INSTRUCTIONS FOR THE TASK → Your answer must be an exact copy of the records below, with no pictures in it.

RECORDED DATA →
————————

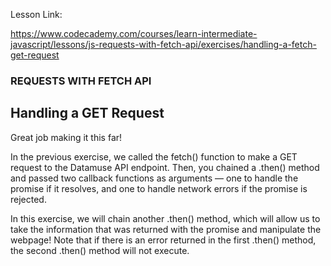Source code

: Lesson Link:

https://www.codecademy.com/courses/learn-intermediate-javascript/lessons/js-requests-with-fetch-api/exercises/handling-a-fetch-get-request

### REQUESTS WITH FETCH API

## Handling a GET Request

Great job making it this far!

In the previous exercise, we called the fetch() function to make a GET request to the Datamuse API endpoint. Then, you chained a .then() method and passed two callback functions as arguments — one to handle the promise if it resolves, and one to handle network errors if the promise is rejected.

In this exercise, we will chain another .then() method, which will allow us to take the information that was returned with the promise and manipulate the webpage! Note that if there is an error returned in the first .then() method, the second .then() method will not execute.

————————

TASK SOLUTION →
Source code

: Lesson Link:

https://www.codecademy.com/courses/learn-intermediate-javascript/lessons/js-requests-with-fetch-api/exercises/handling-a-fetch-get-request

### REQUESTS WITH FETCH API

## Handling a GET Request

Great job making it this far!

In the previous exercise, we called the fetch() function to make a GET request to the Datamuse API endpoint. Then, you chained a .then() method and passed two callback functions as arguments — one to handle the promise if it resolves, and one to handle network errors if the promise is rejected.

In this exercise, we will chain another .then() method, which will allow us to take the information that was returned with the promise and manipulate the webpage! Note that if there is an error returned in the first .then() method, the second .then() method will not execute.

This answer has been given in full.